> _What to do_
Within the data that follows, how many lines contain the word "breaks"? Reply with only the number.

START Stored data

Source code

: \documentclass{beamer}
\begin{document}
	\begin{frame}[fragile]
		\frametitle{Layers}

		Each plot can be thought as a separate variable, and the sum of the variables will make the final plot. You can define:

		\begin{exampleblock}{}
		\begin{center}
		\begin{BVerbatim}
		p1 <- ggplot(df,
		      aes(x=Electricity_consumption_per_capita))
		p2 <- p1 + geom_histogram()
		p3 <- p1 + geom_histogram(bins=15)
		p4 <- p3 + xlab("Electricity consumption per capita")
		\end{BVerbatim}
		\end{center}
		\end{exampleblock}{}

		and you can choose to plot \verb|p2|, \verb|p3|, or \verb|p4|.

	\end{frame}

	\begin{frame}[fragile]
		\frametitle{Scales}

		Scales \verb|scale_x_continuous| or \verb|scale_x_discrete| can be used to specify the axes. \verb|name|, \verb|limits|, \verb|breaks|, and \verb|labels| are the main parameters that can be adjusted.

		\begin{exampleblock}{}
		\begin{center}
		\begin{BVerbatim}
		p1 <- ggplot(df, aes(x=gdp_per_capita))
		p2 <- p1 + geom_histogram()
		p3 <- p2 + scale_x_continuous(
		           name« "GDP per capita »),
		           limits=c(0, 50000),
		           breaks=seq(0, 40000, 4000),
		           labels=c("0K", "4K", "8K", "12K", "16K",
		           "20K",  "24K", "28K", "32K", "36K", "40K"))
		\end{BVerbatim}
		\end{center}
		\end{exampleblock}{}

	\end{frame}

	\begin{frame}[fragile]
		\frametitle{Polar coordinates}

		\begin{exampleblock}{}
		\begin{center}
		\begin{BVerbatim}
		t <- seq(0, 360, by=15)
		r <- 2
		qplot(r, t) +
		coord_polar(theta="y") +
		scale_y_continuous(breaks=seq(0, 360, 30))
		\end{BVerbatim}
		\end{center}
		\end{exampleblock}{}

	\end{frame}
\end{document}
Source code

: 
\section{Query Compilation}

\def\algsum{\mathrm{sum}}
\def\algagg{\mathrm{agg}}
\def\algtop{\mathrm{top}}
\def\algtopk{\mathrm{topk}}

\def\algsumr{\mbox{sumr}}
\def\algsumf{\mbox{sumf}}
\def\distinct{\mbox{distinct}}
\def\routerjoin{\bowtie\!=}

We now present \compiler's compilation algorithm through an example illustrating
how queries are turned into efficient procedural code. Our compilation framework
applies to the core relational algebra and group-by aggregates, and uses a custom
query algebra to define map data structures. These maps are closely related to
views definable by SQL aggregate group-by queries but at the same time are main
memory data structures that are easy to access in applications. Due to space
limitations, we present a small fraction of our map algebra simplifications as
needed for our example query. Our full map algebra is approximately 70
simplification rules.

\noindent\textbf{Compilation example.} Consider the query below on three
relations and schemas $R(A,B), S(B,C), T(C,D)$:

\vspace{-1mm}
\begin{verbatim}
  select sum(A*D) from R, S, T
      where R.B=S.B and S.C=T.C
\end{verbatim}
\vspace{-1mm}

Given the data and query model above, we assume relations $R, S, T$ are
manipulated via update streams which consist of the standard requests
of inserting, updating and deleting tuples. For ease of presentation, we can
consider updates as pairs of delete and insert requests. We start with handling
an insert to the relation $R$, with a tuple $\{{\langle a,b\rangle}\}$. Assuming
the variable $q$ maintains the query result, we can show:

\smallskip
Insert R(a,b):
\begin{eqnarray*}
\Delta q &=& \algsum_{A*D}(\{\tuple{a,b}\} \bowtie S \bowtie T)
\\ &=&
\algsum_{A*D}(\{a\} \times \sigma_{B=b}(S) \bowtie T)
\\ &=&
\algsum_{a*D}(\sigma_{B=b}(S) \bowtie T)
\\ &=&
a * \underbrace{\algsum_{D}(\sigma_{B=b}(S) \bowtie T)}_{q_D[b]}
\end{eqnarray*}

END Stored data

> _Exercise response_
3